Mitten in der Pubertät

HNA Group Launig, ungezogen und zuweilen unberechenbar. Teenager fahren auf einer Achterbahn der Gefühle und stossen ihr Umfeld immer wieder vor den Kopf. Was für Menschen gilt, lässt sich auch auf Unternehmen übertragen. So ist die HNA Group jetzt 17 Jahre alt. Das Sino-Konglomerat steckt mitten in der Pubertät. Und wie ein Heranwachsender hat HNA in den letzten Jahren einen Wachstumsschub erfahren, der den chinesischen Jungspund schlaksig und ungelenk macht.

Auch das Verhalten der weit verzweigten Industriegruppe ist auffällig, manchmal gar richtiggehend ungeschickt. Eben wie ein typischer Teenager. Entsprechend wird HNA nun gemassregelt und zurückgebunden. Die Erziehungsaufgabe kommt der schweizerischen Übernahmekommission beziehungsweise der chinesischen Aufsicht zu.
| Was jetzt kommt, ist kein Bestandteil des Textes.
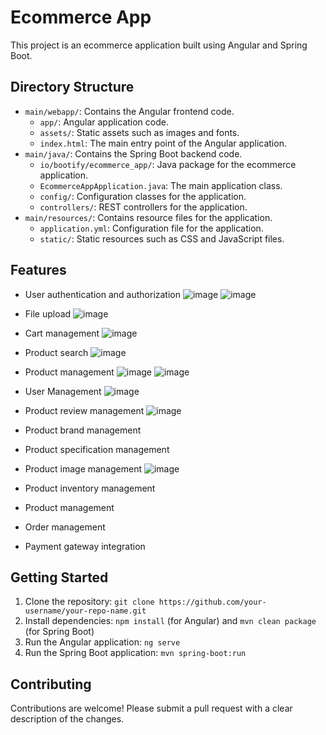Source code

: # Ecommerce App

This project is an ecommerce application built using Angular and Spring Boot.

## Directory Structure

* `main/webapp/`: Contains the Angular frontend code.
    + `app/`: Angular application code.
    + `assets/`: Static assets such as images and fonts.
    + `index.html`: The main entry point of the Angular application.
* `main/java/`: Contains the Spring Boot backend code.
    + `io/bootify/ecommerce_app/`: Java package for the ecommerce application.
    + `EcommerceAppApplication.java`: The main application class.
    + `config/`: Configuration classes for the application.
    + `controllers/`: REST controllers for the application.
* `main/resources/`: Contains resource files for the application.
    + `application.yml`: Configuration file for the application.
    + `static/`: Static resources such as CSS and JavaScript files.

## Features

* User authentication and authorization
  ![image](https://github.com/user-attachments/assets/b2dd41cd-049f-4cef-9949-9f0161c1a14b)
  ![image](https://github.com/user-attachments/assets/8694575a-131a-4d95-9692-c9f405d80d57)


* File upload
  ![image](https://github.com/user-attachments/assets/b9b507ce-1b68-493b-9afd-989ba0c05666)

* Cart management
  ![image](https://github.com/user-attachments/assets/2f69084b-90a9-41e5-b3e6-7e3be9e8aeeb)

* Product search
  ![image](https://github.com/user-attachments/assets/a75ce6bd-065a-4c40-8554-f3e90ccd41d4)

* Product management
  ![image](https://github.com/user-attachments/assets/72ef2af9-ee0a-4af3-8372-c14052a9f60c)
![image](https://github.com/user-attachments/assets/2916211d-942e-4b22-a738-3bce8799d1c3)

* User Management
  ![image](https://github.com/user-attachments/assets/e9e4b2a2-fda5-4c60-ae6f-a1eed1daf31f)

* Product review management
  ![image](https://github.com/user-attachments/assets/93820a80-2aec-4eab-b24e-3a8e6f57de8f)

* Product brand management
* Product specification management
* Product image management
  ![image](https://github.com/user-attachments/assets/127aae3c-8603-4b64-97f1-00541909f677)

* Product inventory management
* Product management
* Order management
* Payment gateway integration

## Getting Started

1. Clone the repository: `git clone https://github.com/your-username/your-repo-name.git`
2. Install dependencies: `npm install` (for Angular) and `mvn clean package` (for Spring Boot)
3. Run the Angular application: `ng serve`
4. Run the Spring Boot application: `mvn spring-boot:run`

## Contributing

Contributions are welcome! Please submit a pull request with a clear description of the changes.

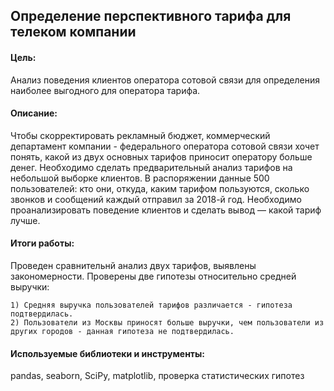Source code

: ## Определение перспективного тарифа для телеком компании
#### Цель:
Анализ поведения клиентов оператора сотовой связи для определения наиболее выгодного для оператора тарифа.

#### Описание:
Чтобы скорректировать рекламный бюджет, коммерческий департамент компании - федерального оператора сотовой связи хочет понять, какой из двух основных тарифов приносит оператору больше денег.
Необходимо сделать предварительный анализ тарифов на небольшой выборке клиентов. В распоряжении данные 500 пользователей: кто они, откуда, каким тарифом пользуются, сколько звонков и сообщений каждый отправил за 2018-й год. Необходимо проанализировать поведение клиентов и сделать вывод — какой тариф лучше.

#### Итоги работы:
Проведен сравнительнй анализ двух тарифов, выявлены закономерности. Проверены две гипотезы относительно средней выручки: 

    1) Средняя выручка пользователей тарифов различается - гипотеза подтвердилась.
    2) Пользователи из Москвы приносят больше выручки, чем пользователи из других городов - данная гипотеза не подтвердилась.

#### Используемые библиотеки и инструменты:
pandas, seaborn, SciPy, matplotlib, проверка статистических гипотез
Das Portfolio des chinesischen Firmen-Teenagers wurde aggressiv finanziert
Doch der Reihe nach. Für mehr als 50 Milliarden Dollar hat sich HNA in den letzten Jahren rund um den Globus namhafte Assets einverleibt, und dies im Schnellzugstempo: Von den ehemaligen Swissair-Töchtern wie SR Technics und Gategroup über namhafte Beteiligungen an der Hilton-Hotelgruppe und der Deutschen Bank bis hin zu den Öltanks der Glencore Storage, Luxusimmobilien in den USA oder dem Flugzeug-Leasing-Konzern CIT.

Auch, weil das Portfolio des chinesischen Konzern-Teenagers äusserst aggressiv finanziert ist, unter anderem durch Kredite der Grossbank UBS. Die hoch gehebelte Holding legte bisweilen ein Flegelverhalten an den Tag, das sowohl Finanzgemeinde wie Regulatoren vergrätzt haben. So musste die Swissport-Tochter im Frühling einen technischen Zahlungsausfall vermelden, den das Management offenbar gar nicht bemerkt hatte.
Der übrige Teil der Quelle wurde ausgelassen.